What you will do » Your task is to transcribe the entries below exactly, from their first line down to the line containing "1157, 1150, 1153)", and to stop there.
==========
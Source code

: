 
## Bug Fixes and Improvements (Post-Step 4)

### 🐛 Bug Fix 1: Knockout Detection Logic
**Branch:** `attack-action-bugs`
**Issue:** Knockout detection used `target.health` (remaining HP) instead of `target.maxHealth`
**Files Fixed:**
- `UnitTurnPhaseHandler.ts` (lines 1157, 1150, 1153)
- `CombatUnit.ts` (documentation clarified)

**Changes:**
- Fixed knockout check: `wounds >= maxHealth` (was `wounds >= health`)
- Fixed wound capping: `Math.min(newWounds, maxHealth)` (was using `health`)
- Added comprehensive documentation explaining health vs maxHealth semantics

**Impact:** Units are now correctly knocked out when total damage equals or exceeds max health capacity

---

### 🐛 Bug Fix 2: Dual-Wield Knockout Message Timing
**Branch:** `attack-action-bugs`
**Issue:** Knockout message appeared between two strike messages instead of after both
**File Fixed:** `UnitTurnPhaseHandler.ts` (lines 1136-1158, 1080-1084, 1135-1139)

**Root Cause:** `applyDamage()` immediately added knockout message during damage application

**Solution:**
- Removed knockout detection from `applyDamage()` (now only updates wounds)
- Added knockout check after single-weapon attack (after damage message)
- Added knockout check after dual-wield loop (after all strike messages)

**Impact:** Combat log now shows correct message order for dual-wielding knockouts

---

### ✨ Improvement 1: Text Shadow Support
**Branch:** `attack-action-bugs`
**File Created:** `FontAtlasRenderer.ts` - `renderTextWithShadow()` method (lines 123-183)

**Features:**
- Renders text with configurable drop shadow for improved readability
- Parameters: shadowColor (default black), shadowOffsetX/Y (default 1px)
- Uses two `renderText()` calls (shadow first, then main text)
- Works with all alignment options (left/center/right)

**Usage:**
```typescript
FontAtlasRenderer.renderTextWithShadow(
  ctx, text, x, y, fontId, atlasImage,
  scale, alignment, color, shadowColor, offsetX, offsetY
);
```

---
==========
Reply »
Source code

: 
## Bug Fixes and Improvements (Post-Step 4)

### 🐛 Bug Fix 1: Knockout Detection Logic
**Branch:** `attack-action-bugs`
**Issue:** Knockout detection used `target.health` (remaining HP) instead of `target.maxHealth`
**Files Fixed:**
- `UnitTurnPhaseHandler.ts` (lines 1157, 1150, 1153)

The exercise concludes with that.